Aus der Praxis: Warum ich mit dem Flywheel arbeite
Ich setze das PLG Flywheel in der Praxis ein, um datengetriebene Marketingstrategien entlang der gesamten Customer Journey zu entwickeln – von der Trial-Phase über die Aktivierung bis hin zur Empfehlung durch loyale Nutzerteams.
Konkret nutze ich das Modell, um:
- Zielgruppensegmente nach Nutzungsintensität und Reifegrad zu identifizieren
- Onboarding-Strecken systematisch aufzubauen
- Nutzungssignale als Trigger für Kommunikation zu verwenden
- die Verzahnung zwischen Marketing Automation, CRM und Customer Success zu optimieren
- Lifecycle-Kampagnen zu orchestrieren, die Konversionen entlang echter Produktinteraktionen fördern
Das PLG Flywheel liefert mir die strategische Basis, um Maßnahmen zielgerichtet auf Nutzerverhalten abzustimmen – statt auf Bauchgefühl.

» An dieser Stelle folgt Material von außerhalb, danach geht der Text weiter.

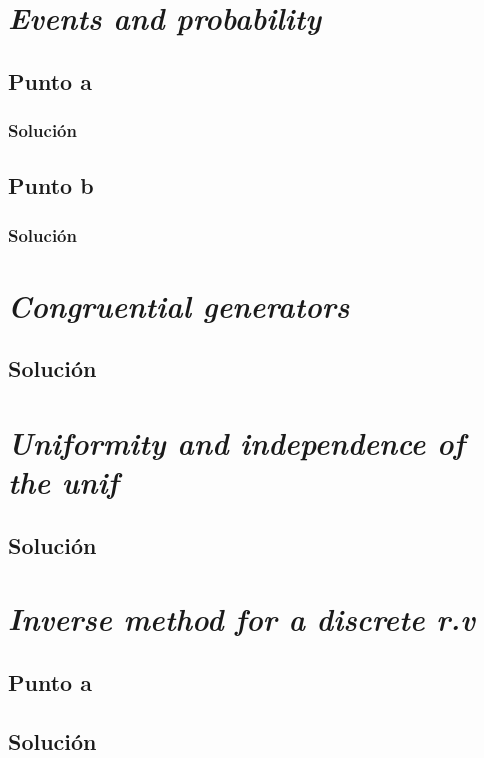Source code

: \documentclass[12pt]{article}
\begin{document}
\tableofcontents


\section{\textit{Events and probability}}
\subsection{Punto a}
\subsubsection{Solución}

\subsection{Punto b}
\subsubsection{Solución}

\section{\textit{Congruential generators}}
\subsection{Solución}

\section{\textit{Uniformity and independence of the unif}}
\subsection{Solución}

\section{\textit{Inverse method for a discrete r.v}}

\subsection{Punto a}
\subsection{Solución}
\end{document}
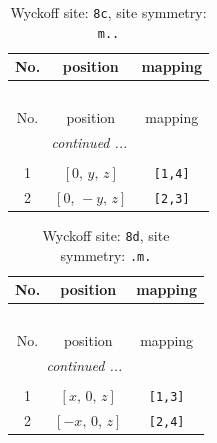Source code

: \documentclass[fleqn,8pt]{jsarticle}
\begin{document}
\renewcommand{\arraystretch}{1.2}
\begin{longtable}{ccc}
\caption{Wyckoff site: {\tt 8c}, site symmetry: {\tt m..}}
 \\
 \hline \hline
No. & position & mapping \\ \hline \endfirsthead

\multicolumn{2}{l}{\tablename\ \thetable{}} \\
 \hline \hline
No. & position & mapping \\ \hline \endhead

 \hline \hline
\multicolumn{2}{r}{\footnotesize\it continued ...} \\ \endfoot

 \hline \hline
\multicolumn{2}{r}{} \\ \endlastfoot

1 & $\left[ 0,\, y,\, z \right]$ & {\tt [1,4]} \\ \hline
2 & $\left[ 0,\, - y,\, z \right]$ & {\tt [2,3]} \\
\end{longtable}
\renewcommand{\arraystretch}{1.2}
\begin{longtable}{ccc}
\caption{Wyckoff site: {\tt 8d}, site symmetry: {\tt .m.}}
 \\
 \hline \hline
No. & position & mapping \\ \hline \endfirsthead

\multicolumn{2}{l}{\tablename\ \thetable{}} \\
 \hline \hline
No. & position & mapping \\ \hline \endhead

 \hline \hline
\multicolumn{2}{r}{\footnotesize\it continued ...} \\ \endfoot

 \hline \hline
\multicolumn{2}{r}{} \\ \endlastfoot

1 & $\left[ x,\, 0,\, z \right]$ & {\tt [1,3]} \\ \hline
2 & $\left[ - x,\, 0,\, z \right]$ & {\tt [2,4]} \\
\end{longtable}
\renewcommand{\arraystretch}{1.2}
\end{document}
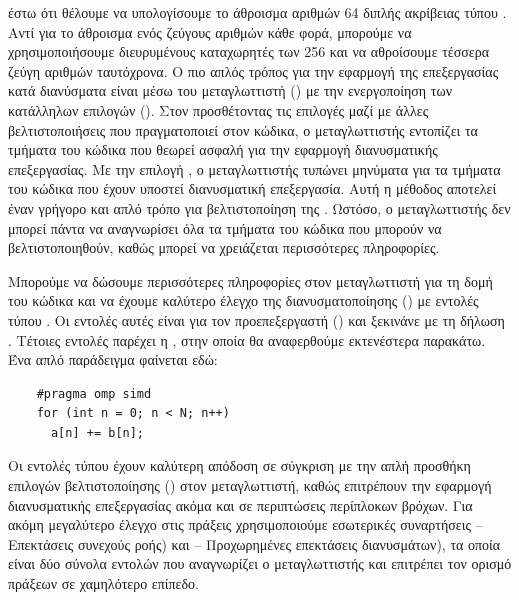 έστω ότι θέλουμε να υπολογίσουμε το άθροισμα αριθμών 64 διπλής ακρίβειας τύπου . Αντί για το άθροισμα ενός ζεύγους αριθμών κάθε φορά, μπορούμε να χρησιμοποιήσουμε διευρυμένους καταχωρητές των 256 και να αθροίσουμε τέσσερα ζεύγη αριθμών ταυτόχρονα.
Ο πιο απλός τρόπος για την εφαρμογή της επεξεργασίας κατά διανύσματα είναι μέσω του μεταγλωττιστή () με την ενεργοποίηση των κατάλληλων επιλογών (). Στον  προσθέτοντας τις επιλογές  μαζί με άλλες βελτιστοποιήσεις που πραγματοποιεί στον κώδικα, ο μεταγλωττιστής εντοπίζει τα τμήματα του κώδικα που θεωρεί ασφαλή για την εφαρμογή διανυσματικής επεξεργασίας. Με την επιλογή , ο μεταγλωττιστής τυπώνει μηνύματα για τα τμήματα του κώδικα που έχουν υποστεί διανυσματική επεξεργασία. Αυτή η μέθοδος αποτελεί έναν γρήγορο και απλό τρόπο για βελτιστοποίηση της . Ωστόσο, ο μεταγλωττιστής δεν μπορεί πάντα να αναγνωρίσει όλα τα τμήματα του κώδικα που μπορούν να βελτιστοποιηθούν, καθώς μπορεί να χρειάζεται περισσότερες πληροφορίες.

Μπορούμε να δώσουμε περισσότερες πληροφορίες στον μεταγλωττιστή για τη δομή του κώδικα και να έχουμε καλύτερο έλεγχο της διανυσματοποίησης () με εντολές τύπου . Οι εντολές αυτές είναι για τον προεπεξεργαστή () και ξεκινάνε με τη δήλωση . Τέτοιες εντολές παρέχει η , στην οποία θα αναφερθούμε εκτενέστερα παρακάτω. Ένα απλό παράδειγμα φαίνεται εδώ:

\begin{center}
\begin{minipage}{0.5\textwidth}
\begin{verbatim}
    #pragma omp simd
    for (int n = 0; n < N; n++)
      a[n] += b[n];
\end{verbatim}
\end{minipage}
\end{center}

Οι εντολές τύπου  έχουν καλύτερη απόδοση σε σύγκριση με την απλή προσθήκη επιλογών βελτιστοποίησης () στον μεταγλωττιστή, καθώς επιτρέπουν την εφαρμογή διανυσματικής επεξεργασίας ακόμα και σε περιπτώσεις περίπλοκων βρόχων.
Για ακόμη μεγαλύτερο έλεγχο στις  πράξεις χρησιμοποιούμε εσωτερικές συναρτήσεις  – Επεκτάσεις  συνεχούς ροής) και  – Προχωρημένες επεκτάσεις διανυσμάτων), τα οποία είναι δύο σύνολα εντολών που αναγνωρίζει ο μεταγλωττιστής και επιτρέπει τον ορισμό πράξεων σε χαμηλότερο επίπεδο.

Für wen sich das Flywheel lohnt – und warum jetzt der richtige Zeitpunkt ist
Das PLG Flywheel eignet sich nicht nur für Start-ups oder Freemium-Produkte. Auch für mittelständische Unternehmen, Beratungsanbieter oder digitale Plattformlösungen lassen sich PLG-Prinzipien adaptieren – etwa durch:
- Test-Zugänge mit gezieltem Self-Service-Onboarding
- Segmentierte Kommunikationsstrecken auf Basis von Nutzungssignalen
- CRM- und Analytics-Integration zur Identifikation von Product Qualified Leads
- Retention-Kampagnen entlang des Lifecycle-Stadiums
Mit dem zunehmenden Einsatz von KI, Self-Service-Plattformen und modularen SaaS-Modellen bietet sich gerade jetzt die Gelegenheit, produktbasierte Customer Journeys strategisch zu etablieren – ohne klassische Vertriebslogiken über Bord zu werfen.
Fazit: Vom Verkaufsversprechen zur Nutzungserfahrung
Das PLG Flywheel verändert den Blick auf Kundengewinnung und -bindung. Es stellt nicht die Conversion in den Mittelpunkt, sondern die kontinuierliche Aktivierung.
Für mich ist es eines der strategisch stärksten Modelle im modernen Marketing. Es zwingt Unternehmen, sich zu fragen: Was erlebt mein Nutzer – und was passiert danach?
Wer diesen Zyklus durchdenkt, baut langfristige Kundenbeziehungen auf, senkt die CAC (Customer Acquisition Cost) und steigert den CLV (Customer Lifetime Value). Und das nicht durch Rabatte – sondern durch Relevanz.
Product-Led Growth ist kein Werkzeug. Es ist ein Perspektivwechsel.